苏软没多问,手指勾着他放在档位上的手,轻轻挠他掌心。
他反手握住,攥紧。
车没回檀宫,绕上了城郊的山路。
半山腰有家亮着暖灯的私房菜馆,他带她进去,点了几个清淡小菜。
吃得安静。
回去时,下了雨。
雨刷器规律摆动,刮不开车内沉郁。
行至山顶,晏听南打了转向,将车熄火停在雨幕里。
四下无人,只有雨点敲击车顶的闷响。
“怎么停了?”
“静一静。”
他声音有点哑,目光落在被雨水冲刷的前挡玻璃上。
苏软解开安全带,凑过去,手指按在他紧蹙的眉心上。
“这里,下雨了。”
晏听南捉住她手腕,抓住她的手指,贴在唇边。
“软软。”
“嗯。”
“我没事。”
“骗鬼呢。”
苏软哼笑,抽出手,捧住他的脸。
“晏听南,你脸上就写着四个大字,我不高兴!”
他被她逗得唇角弯了一下。
他重新望向前方无尽的雨夜,沉默片刻。
“只是觉得有点空。”
恨了二十三年,算计了二十三年。
骤然落幕,对手躺在那里,连恨意都失去了清晰的靶子。
像一拳打在棉花上,反弹回来的,是漫无边际的虚无。
苏软懂了。
曾经她报复完苏家和温家的时候,心里也是空得厉害。
她重新靠回副驾,看着窗上的雨痕。
“那我们养只狗吧。”
晏听南侧眸看向她。
苏软眼睛泛着光,带着认真的提议。
“毛茸茸,热乎乎,会摇尾巴,我们给它最好的狗生,天天罐头管饱,让它横着走!”
他失笑,心底那点空茫,被她这不着边际的话冲淡了些。
“怎么想起养狗?”
“思悦说你小时候养过一只,白色的。”
苏软语气轻松,小心地不触及他痛处。
“我们再养一只,把被别人弄丢的,我们自己找回来。”
晏听南眸光一颤,深深看向她。
她总是这样,轻而易举就戳中他心底最柔软的地方。
“好。”
雨声渐密,敲打着车窗,将车内隔绝成一方天地。
他眼底情绪翻涌,在昏暗光线下看不真切。
“软软。”
“在呢。”
“我小时候不叫晏听南。”
苏软心头一跳,歪头蹭他肩膀。
“哦?那叫晏什么?”
“叫江听澜。
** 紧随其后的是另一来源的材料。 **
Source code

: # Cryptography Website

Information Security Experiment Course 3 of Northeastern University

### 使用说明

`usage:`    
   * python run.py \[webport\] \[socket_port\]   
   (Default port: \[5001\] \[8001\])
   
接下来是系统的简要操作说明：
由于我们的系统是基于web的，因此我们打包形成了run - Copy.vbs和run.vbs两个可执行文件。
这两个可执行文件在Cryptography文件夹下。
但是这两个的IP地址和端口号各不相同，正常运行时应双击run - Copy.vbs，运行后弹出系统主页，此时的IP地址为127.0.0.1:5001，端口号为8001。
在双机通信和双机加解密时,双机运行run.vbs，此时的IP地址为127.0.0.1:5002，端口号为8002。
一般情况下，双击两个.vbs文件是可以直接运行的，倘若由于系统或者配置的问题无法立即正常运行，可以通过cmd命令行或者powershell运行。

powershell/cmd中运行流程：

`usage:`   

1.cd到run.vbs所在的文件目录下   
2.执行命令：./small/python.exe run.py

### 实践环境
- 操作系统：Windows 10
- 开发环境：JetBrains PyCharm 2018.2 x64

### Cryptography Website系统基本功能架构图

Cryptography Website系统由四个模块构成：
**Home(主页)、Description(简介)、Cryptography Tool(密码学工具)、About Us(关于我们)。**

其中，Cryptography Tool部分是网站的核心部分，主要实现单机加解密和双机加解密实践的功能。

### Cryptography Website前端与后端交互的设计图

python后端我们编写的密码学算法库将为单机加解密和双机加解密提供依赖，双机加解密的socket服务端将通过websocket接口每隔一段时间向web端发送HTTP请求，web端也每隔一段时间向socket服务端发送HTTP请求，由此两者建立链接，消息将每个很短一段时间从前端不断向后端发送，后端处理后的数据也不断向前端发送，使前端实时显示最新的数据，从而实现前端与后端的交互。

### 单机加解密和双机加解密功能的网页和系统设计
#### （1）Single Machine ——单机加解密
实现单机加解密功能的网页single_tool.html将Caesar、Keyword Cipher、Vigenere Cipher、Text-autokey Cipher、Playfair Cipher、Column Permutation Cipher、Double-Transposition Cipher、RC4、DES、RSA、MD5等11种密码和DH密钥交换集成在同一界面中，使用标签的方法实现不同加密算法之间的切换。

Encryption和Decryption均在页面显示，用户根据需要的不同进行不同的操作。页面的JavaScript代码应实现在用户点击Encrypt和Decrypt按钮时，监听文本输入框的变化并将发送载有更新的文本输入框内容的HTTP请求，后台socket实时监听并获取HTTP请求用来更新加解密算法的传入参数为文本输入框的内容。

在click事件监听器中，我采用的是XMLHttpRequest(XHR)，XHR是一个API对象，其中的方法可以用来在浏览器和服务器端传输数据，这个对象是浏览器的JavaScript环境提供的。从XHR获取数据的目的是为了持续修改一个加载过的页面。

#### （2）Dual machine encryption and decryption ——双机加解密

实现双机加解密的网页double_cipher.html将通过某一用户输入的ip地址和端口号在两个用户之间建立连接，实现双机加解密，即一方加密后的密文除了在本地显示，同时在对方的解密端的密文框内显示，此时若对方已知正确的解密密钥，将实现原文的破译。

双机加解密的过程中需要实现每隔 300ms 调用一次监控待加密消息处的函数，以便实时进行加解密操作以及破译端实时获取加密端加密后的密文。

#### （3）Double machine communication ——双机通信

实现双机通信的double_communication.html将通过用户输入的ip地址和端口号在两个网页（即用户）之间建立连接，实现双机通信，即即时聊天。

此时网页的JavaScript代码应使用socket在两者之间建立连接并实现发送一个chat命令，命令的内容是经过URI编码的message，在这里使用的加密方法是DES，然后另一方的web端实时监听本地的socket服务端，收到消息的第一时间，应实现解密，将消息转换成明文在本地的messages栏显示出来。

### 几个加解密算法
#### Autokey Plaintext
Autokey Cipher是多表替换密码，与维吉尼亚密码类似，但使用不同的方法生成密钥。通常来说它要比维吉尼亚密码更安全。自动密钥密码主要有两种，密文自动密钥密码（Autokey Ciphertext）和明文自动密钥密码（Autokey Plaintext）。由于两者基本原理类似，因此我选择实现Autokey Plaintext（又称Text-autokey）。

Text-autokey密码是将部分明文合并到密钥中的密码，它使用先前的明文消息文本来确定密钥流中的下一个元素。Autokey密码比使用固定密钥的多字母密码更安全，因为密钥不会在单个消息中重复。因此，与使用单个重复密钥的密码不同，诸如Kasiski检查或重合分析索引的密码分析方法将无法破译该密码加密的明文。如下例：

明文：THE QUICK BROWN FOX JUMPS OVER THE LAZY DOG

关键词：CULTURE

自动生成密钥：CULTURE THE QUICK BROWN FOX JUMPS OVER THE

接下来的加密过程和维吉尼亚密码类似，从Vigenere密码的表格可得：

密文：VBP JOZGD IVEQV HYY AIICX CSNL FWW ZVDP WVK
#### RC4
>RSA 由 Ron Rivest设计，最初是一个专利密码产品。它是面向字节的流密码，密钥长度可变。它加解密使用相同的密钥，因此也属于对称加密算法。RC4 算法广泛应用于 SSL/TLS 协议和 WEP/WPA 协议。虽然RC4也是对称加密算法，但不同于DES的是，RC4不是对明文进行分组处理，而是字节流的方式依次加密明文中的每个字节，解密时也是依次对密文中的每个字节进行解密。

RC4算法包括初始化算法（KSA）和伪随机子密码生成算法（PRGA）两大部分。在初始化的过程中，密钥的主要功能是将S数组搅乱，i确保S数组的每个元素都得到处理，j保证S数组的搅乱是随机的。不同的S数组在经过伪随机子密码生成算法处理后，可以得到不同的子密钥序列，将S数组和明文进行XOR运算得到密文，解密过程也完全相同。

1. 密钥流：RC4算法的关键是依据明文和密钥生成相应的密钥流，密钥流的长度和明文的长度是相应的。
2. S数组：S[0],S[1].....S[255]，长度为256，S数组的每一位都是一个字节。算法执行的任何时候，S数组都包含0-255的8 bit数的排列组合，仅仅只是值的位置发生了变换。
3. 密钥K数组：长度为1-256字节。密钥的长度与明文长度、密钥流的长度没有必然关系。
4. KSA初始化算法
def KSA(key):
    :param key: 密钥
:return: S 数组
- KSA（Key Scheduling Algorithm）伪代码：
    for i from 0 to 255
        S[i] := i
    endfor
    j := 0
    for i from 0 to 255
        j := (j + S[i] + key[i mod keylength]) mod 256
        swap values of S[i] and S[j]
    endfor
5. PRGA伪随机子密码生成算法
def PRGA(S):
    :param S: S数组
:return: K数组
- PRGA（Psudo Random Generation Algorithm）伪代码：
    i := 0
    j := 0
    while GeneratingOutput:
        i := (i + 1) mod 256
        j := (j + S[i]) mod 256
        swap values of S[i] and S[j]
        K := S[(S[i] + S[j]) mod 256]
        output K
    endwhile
”
苏软一怔,抬头。
他视线落在远处雨幕,侧脸深邃。
江听澜。
听澜。
她心里默念,像有温润的水流过。
“江听澜……”
她轻声重复,眼底漾开惊喜。
“很好听的名字。”
晏听南被她生动的反应取悦,唇角弯了弯。
“嗯,我妈取的。”
“她希望我的人生,如江海听澜,自在开阔。”
“那后来……”
苏软想到晏弘懿,心下了然。
“后来,回到晏家。”
他语气淡了下去,带着一丝轻嘲。
“老爷子说,晏家的孙子,怎么能姓江。”
“澜字也不好,波澜意味着不确定,是变数,他厌恶一切他无法绝对掌控的东西。”
“晏家的继承人,不能是水,得是山。”
“他说南面为王,镇北方,定乾坤,代表权力和方向。”
苏软心头一震。
一字之差,天壤之别。
从倾听万物的“澜”,到君临天下的“南”。
从母亲赋予的温柔期许,到老爷子强加的权力枷锁。
苏软心脏疼得发紧。
失去名字,和失去那只小狗一样,都是晏弘懿对他自我的残忍剥夺。
她忽然撑起身,跨坐到他腿上,双手捧住他的脸,迫使他看着自己。
“晏听南。”
“嗯。”
他应着,手自然地扶住她的腰。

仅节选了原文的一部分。